## EXERCISE DIRECTIONS
Work out how many lines in the entries below contain the string "flat". Reply with that figure alone.
■ ■ ■ ■
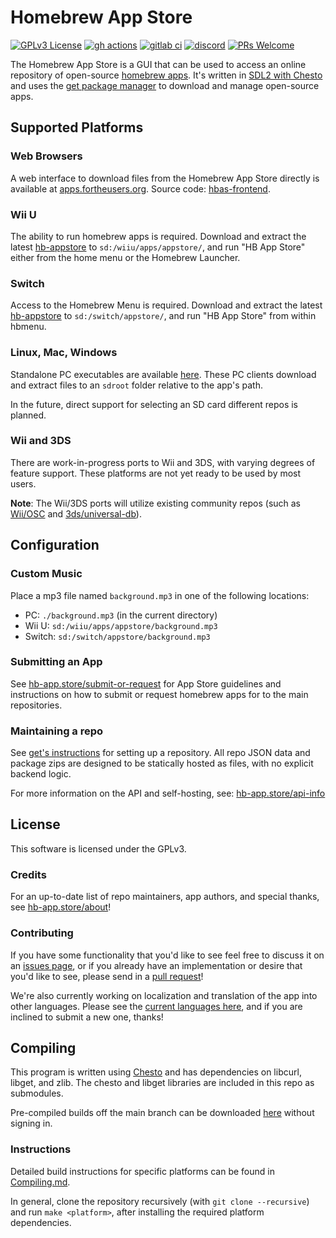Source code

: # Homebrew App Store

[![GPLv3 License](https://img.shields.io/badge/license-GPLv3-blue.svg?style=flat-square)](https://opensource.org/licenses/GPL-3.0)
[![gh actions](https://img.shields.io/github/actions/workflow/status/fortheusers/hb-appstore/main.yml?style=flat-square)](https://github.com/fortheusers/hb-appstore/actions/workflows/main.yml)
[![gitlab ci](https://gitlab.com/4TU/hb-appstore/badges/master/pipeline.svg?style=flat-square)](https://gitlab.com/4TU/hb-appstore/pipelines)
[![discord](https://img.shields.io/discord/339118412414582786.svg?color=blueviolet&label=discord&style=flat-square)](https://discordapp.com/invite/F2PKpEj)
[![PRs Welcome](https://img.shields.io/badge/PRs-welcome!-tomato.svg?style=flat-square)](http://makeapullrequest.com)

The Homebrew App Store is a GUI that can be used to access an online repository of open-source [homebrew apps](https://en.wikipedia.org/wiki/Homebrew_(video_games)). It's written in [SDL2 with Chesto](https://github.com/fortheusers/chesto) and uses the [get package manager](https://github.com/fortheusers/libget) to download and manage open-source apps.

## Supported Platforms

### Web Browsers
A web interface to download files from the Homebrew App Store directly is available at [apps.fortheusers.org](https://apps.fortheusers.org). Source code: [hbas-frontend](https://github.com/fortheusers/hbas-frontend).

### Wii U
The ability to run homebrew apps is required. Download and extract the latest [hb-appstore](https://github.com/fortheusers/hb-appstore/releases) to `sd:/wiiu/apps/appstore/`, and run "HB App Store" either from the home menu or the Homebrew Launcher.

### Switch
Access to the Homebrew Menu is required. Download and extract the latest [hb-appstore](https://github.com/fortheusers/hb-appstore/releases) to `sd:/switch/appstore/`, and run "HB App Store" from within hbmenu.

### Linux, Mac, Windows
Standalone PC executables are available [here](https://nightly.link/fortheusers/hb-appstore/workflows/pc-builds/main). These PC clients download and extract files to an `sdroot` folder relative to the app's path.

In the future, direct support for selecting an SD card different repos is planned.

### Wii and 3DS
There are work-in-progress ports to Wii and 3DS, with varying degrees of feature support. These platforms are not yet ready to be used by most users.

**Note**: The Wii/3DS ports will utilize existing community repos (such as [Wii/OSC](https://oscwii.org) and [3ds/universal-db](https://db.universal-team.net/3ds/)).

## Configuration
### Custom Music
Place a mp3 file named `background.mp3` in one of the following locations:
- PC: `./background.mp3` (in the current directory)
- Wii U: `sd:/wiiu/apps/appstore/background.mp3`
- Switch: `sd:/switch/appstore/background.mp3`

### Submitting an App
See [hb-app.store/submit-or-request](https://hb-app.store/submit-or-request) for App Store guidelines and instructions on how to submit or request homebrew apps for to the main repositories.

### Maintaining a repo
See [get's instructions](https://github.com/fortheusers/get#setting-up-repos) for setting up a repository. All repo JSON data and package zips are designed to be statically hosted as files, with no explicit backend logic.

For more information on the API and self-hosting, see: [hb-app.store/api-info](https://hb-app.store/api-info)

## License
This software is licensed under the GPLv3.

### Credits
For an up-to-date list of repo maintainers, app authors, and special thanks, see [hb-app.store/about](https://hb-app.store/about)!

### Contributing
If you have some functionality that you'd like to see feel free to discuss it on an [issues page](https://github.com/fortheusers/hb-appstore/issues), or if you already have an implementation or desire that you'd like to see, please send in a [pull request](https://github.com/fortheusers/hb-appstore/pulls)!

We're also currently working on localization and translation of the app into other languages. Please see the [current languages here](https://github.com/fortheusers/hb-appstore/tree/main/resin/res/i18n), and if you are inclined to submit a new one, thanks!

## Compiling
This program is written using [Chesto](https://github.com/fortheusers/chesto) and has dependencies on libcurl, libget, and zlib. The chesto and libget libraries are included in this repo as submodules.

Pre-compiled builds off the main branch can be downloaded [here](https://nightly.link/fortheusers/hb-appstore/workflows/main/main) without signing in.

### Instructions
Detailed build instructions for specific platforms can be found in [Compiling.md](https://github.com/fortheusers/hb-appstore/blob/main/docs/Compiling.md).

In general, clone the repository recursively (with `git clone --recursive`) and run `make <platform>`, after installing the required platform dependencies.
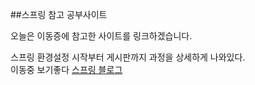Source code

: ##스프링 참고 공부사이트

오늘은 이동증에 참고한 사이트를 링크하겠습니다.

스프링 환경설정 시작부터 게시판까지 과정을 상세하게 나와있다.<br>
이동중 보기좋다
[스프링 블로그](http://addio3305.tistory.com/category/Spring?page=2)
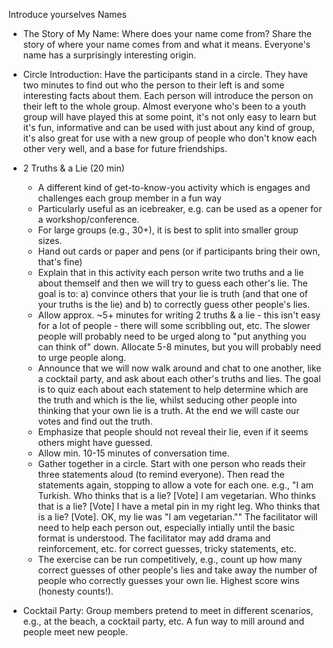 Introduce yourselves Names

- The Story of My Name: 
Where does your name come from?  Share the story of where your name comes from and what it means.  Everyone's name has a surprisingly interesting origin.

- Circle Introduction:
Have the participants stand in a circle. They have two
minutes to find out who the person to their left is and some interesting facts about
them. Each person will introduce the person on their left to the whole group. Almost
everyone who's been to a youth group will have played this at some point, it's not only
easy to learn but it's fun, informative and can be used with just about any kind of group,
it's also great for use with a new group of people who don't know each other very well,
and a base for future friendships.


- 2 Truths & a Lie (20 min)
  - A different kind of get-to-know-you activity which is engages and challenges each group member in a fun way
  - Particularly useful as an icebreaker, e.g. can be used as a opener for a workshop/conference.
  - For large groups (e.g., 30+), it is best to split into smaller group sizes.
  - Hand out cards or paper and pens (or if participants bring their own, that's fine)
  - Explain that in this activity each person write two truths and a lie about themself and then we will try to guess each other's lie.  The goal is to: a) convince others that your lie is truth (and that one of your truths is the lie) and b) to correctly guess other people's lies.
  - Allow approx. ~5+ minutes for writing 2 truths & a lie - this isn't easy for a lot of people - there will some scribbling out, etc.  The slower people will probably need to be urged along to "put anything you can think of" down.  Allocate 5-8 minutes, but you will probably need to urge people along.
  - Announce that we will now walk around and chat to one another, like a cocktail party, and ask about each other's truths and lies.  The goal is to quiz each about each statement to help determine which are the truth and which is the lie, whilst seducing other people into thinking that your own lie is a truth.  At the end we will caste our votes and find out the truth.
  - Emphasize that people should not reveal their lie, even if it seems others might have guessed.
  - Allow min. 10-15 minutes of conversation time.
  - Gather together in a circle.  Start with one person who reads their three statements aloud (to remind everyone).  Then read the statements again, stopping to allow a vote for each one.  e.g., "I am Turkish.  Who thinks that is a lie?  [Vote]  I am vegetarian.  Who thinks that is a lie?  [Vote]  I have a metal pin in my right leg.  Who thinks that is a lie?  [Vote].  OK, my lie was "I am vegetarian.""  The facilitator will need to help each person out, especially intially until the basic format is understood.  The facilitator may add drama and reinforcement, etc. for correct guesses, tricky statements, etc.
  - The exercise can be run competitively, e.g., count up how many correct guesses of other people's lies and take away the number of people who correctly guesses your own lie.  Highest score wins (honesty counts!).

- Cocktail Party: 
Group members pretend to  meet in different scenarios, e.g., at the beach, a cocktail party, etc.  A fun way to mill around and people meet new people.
■ ■ ■ ■
## TASK SOLUTION
5